6. The bridge spanning device according to claim 5, wherein the bridge spanning unit comprises:

the second acquisition unit is used for acquiring third information, wherein the third information comprises an action set, first price value network information, second price value network information and size information of a bridge in the action set;

the strategy value unit is used for establishing a strategy value mathematical model based on an Sarsa (lambda) algorithm, solving the strategy value mathematical model by taking the first information and the third information as input information of the strategy value mathematical model to obtain a strategy value network, wherein the strategy value network comprises a span distribution scheme and accumulated reward information, and the span distribution scheme comprises bridge pier coordinates and bridge pier mileage;

and the span analysis unit is used for establishing a span analysis mathematical model based on an Alphago algorithm, taking the strategy value network information, the first information and the third information as input information of the span analysis mathematical model, and solving the span analysis mathematical model to obtain fourth information.

7. The bridge spanning device of claim 6, wherein the strategic value unit comprises:

a third obtaining unit, configured to obtain a preset cycle number;

the first sub-calculation unit is used for calculating to obtain a state number m according to the line mileage information and a preset state length;

a first circulation unit for constructing a first circulation body: establishing a Sarsa (lambda) mathematical model based on a simulated annealing algorithm, setting the learning rate of the Sarsa (lambda) mathematical model as a first preset value, the discount rate as a second preset value, the updating step frequency as a third preset value, the initialization temperature as a first preset value and the annealing parameter as exponential decay, and solving the Sarsa (lambda) mathematical model to obtain a one-time span strategy value result;

the first loop judging unit is used for repeatedly executing the first loop body to a preset number of times to obtain fourth information, and the fourth information comprises the cloth span scheme results with the preset number of times;

and the first analysis unit is used for judging to obtain a strategy value network according to the fourth information, wherein the strategy value network is a one-time cross-distribution scheme result with the highest accumulated reward in the fourth information.

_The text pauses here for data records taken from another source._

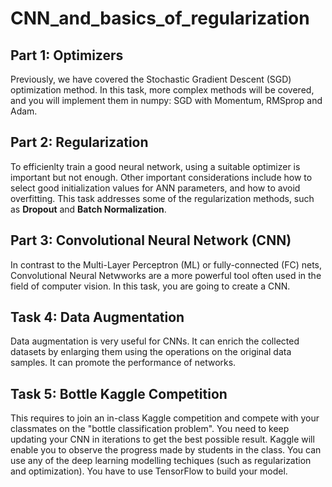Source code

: # CNN_and_basics_of_regularization

## Part 1: Optimizers

Previously, we have covered the Stochastic Gradient Descent (SGD) optimization method. In this task, more complex methods will be covered, and you will implement them in numpy: SGD with Momentum, RMSprop and Adam.

## Part 2: Regularization

To efficienlty train a good neural network, using a suitable optimizer is important but not enough. Other important considerations include how to select good initialization values for ANN parameters, and how to avoid overfitting. This task addresses some of the regularization methods, such as **Dropout** and **Batch Normalization**.

## Part 3: Convolutional Neural Network (CNN)

In contrast to the Multi-Layer Perceptron (ML) or fully-connected (FC) nets, Convolutional Neural Netwworks are a more powerful tool often used in the field of computer vision. In this task, you are going to create a CNN.

## Task 4: Data Augmentation

Data augmentation is very useful for CNNs. It can enrich the collected datasets by enlarging them using the operations on the original data samples. It can promote the performance of networks.

## Task 5: Bottle Kaggle Competition

This requires to join an in-class Kaggle competition and compete with your classmates on the "bottle classification problem". You need to keep updating your CNN in iterations to get the best possible result. Kaggle will enable you to observe the progress made by students in the class. You can use any of the deep learning modelling techiques (such as regularization and optimization). You have to use TensorFlow to build your model.
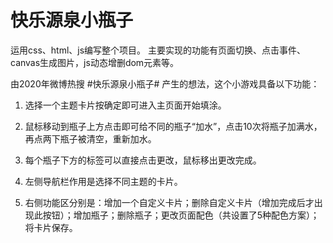# 快乐源泉小瓶子
运用css、html、js编写整个项目。
主要实现的功能有页面切换、点击事件、canvas生成图片，js动态增删dom元素等。

由2020年微博热搜 #快乐源泉小瓶子# 产生的想法，这个小游戏具备以下功能：

1. 选择一个主题卡片按确定即可进入主页面开始填涂。

2. 鼠标移动到瓶子上方点击即可给不同的瓶子“加水”，点击10次将瓶子加满水，再点两下瓶子被清空，重新加水。

3. 每个瓶子下方的标签可以直接点击更改，鼠标移出更改完成。

4. 左侧导航栏作用是选择不同主题的卡片。

5. 右侧功能区分别是：增加一个自定义卡片；删除自定义卡片（增加完成后才出现此按钮）；增加瓶子；删除瓶子；更改页面配色（共设置了5种配色方案）；将卡片保存。
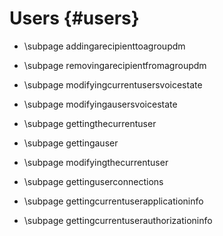 Users {#users}
============
* \subpage addingarecipienttoagroupdm

* \subpage removingarecipientfromagroupdm

* \subpage modifyingcurrentusersvoicestate

* \subpage modifyingausersvoicestate

* \subpage gettingthecurrentuser

* \subpage gettingauser

* \subpage modifyingthecurrentuser

* \subpage gettinguserconnections

* \subpage gettingcurrentuserapplicationinfo

* \subpage gettingcurrentuserauthorizationinfo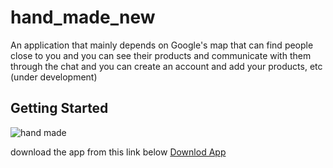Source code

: # hand_made_new

 An application that mainly depends on Google's map that can find people close to you and you can see their products and communicate with them through the chat and you    can create an account and add your products, etc (under development)

## Getting Started


![hand made](https://user-images.githubusercontent.com/70256509/160486532-c755cb6c-7ff4-4c92-88c8-741f998a0979.png)

download the app from this link below
[Downlod App](https://drive.google.com/file/d/1xqxmqZ3_zSne81wCmTqzO76CXo9PEwMx/view?usp=share_link)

8. The bridge spanning device according to claim 6, wherein the spanning analysis unit comprises:

the first establishing unit is used for establishing a root node of the Alphago mathematical model according to the first information, wherein the root node is bridge initial coordinate information;

a third circulation unit, configured to construct a third circulation body, where a node expansion mathematical model is established based on the policy value network, the action set, and the AlphaGo mathematical model, and the node expansion mathematical model is solved to obtain a child node of the optimal span-distribution mode under the root node;

and the third loop judgment unit is used for repeatedly executing the third loop body until the node expansion mathematical model is calculated to be terminated to obtain fourth information.

9. A bridge spanning device, comprising:

a memory for storing a computer program;

a processor for implementing the steps of the bridge spanning method according to any one of claims 1 to 4 when executing the computer program.

10. A readable storage medium, characterized by: the readable storage medium has stored thereon a computer program which, when executed by a processor, carries out the steps of the bridge spanning method according to any one of claims 1 to 4.